• Assignment: Repeat only the lines below from the one containing "Just having some" through the one containing "6. [Probably a Fire Hazard](2015/06)", inclusive, exactly as written.

START Data shown

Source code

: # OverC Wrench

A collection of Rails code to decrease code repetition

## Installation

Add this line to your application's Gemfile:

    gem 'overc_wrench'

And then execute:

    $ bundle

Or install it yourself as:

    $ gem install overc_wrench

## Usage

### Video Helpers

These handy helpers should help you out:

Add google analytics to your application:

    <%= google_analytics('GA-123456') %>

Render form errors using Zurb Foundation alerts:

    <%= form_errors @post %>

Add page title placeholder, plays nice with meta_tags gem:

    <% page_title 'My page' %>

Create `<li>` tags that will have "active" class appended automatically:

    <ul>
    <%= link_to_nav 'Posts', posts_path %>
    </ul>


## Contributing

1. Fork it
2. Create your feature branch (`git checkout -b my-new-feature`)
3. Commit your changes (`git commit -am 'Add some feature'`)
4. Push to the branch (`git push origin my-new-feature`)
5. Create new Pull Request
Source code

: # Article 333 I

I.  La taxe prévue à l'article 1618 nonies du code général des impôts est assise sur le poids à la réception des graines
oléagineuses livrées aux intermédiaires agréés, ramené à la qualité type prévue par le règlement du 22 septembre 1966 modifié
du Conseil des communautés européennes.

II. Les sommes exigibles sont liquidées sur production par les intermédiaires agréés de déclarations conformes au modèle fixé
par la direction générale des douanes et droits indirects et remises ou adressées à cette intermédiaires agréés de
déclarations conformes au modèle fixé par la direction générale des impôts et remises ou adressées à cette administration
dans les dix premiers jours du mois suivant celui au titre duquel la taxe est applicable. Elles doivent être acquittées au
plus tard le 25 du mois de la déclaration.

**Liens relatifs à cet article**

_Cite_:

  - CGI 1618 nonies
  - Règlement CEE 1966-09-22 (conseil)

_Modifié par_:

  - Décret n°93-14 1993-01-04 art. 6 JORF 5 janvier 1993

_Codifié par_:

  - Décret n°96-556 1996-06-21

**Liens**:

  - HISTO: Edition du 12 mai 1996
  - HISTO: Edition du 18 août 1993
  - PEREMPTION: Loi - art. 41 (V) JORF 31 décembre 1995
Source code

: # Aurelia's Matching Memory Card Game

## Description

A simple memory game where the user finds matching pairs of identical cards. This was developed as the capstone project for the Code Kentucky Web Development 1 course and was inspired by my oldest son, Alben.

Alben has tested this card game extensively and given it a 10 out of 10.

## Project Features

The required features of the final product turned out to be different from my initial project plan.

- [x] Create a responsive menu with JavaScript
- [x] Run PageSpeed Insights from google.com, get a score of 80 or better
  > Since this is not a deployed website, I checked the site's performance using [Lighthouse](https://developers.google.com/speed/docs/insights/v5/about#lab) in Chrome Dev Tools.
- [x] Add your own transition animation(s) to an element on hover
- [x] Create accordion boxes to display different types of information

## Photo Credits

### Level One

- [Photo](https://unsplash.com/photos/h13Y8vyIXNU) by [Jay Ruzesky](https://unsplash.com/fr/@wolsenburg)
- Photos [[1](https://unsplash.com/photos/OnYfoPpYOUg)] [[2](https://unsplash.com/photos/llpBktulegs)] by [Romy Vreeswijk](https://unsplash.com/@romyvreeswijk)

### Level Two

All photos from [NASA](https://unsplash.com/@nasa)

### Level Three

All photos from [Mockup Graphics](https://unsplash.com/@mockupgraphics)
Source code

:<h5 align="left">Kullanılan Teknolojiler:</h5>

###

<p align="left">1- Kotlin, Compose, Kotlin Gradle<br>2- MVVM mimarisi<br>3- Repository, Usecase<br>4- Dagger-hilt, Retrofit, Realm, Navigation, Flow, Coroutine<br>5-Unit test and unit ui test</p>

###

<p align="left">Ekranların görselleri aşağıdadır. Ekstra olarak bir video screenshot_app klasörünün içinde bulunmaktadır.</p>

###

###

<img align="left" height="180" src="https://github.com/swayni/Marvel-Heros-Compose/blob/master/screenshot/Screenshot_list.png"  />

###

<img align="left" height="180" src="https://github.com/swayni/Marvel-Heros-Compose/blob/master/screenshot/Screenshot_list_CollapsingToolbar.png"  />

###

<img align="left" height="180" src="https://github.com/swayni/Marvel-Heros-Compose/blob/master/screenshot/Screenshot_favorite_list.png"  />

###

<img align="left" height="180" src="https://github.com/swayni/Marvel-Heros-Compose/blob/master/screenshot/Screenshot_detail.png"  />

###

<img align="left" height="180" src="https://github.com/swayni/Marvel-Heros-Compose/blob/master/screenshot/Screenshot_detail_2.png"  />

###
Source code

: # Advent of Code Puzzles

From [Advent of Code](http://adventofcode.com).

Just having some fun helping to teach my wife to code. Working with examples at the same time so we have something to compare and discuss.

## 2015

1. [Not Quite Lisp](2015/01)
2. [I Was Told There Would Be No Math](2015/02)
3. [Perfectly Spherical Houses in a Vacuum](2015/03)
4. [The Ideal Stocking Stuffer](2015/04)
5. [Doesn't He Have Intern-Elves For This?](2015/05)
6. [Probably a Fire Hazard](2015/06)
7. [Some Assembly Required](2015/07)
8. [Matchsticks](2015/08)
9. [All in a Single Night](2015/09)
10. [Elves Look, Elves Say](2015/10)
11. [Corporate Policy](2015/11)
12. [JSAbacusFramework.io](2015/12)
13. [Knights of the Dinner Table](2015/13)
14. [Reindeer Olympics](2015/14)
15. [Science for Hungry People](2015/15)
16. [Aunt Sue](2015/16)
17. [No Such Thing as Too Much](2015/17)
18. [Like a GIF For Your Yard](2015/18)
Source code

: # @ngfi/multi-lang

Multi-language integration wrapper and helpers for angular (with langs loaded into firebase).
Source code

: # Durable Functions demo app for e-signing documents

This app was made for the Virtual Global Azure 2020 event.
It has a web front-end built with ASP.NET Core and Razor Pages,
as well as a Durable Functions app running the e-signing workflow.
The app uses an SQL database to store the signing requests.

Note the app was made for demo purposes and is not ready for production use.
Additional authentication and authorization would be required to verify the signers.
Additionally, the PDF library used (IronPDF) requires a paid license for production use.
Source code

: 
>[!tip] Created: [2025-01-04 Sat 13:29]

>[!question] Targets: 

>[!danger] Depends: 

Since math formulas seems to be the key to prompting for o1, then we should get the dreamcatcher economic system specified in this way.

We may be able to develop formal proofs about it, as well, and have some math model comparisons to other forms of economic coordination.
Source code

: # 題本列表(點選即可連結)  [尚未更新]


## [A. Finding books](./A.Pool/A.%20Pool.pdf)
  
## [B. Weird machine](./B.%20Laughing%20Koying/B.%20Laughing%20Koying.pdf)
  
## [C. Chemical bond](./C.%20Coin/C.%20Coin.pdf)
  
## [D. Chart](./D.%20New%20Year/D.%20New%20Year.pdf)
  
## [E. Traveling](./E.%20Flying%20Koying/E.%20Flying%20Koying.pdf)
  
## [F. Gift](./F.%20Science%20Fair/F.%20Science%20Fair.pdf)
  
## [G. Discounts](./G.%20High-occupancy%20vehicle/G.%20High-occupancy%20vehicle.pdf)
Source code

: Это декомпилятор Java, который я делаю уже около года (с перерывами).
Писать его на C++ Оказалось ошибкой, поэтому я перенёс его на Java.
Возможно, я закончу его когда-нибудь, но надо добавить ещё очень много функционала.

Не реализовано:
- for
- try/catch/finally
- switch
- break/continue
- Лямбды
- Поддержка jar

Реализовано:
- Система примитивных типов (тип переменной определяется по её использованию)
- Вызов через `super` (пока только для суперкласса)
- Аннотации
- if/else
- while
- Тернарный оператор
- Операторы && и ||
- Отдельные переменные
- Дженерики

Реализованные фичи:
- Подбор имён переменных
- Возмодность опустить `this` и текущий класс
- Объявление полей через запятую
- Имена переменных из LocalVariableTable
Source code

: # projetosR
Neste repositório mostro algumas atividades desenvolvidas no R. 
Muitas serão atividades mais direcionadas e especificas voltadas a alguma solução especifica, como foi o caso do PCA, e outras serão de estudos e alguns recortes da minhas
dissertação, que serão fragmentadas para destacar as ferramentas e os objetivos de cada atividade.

END Data shown

• Answer space:
Just having some fun helping to teach my wife to code. Working with examples at the same time so we have something to compare and discuss.

## 2015

1. [Not Quite Lisp](2015/01)
2. [I Was Told There Would Be No Math](2015/02)
3. [Perfectly Spherical Houses in a Vacuum](2015/03)
4. [The Ideal Stocking Stuffer](2015/04)
5. [Doesn't He Have Intern-Elves For This?](2015/05)
6. [Probably a Fire Hazard](2015/06)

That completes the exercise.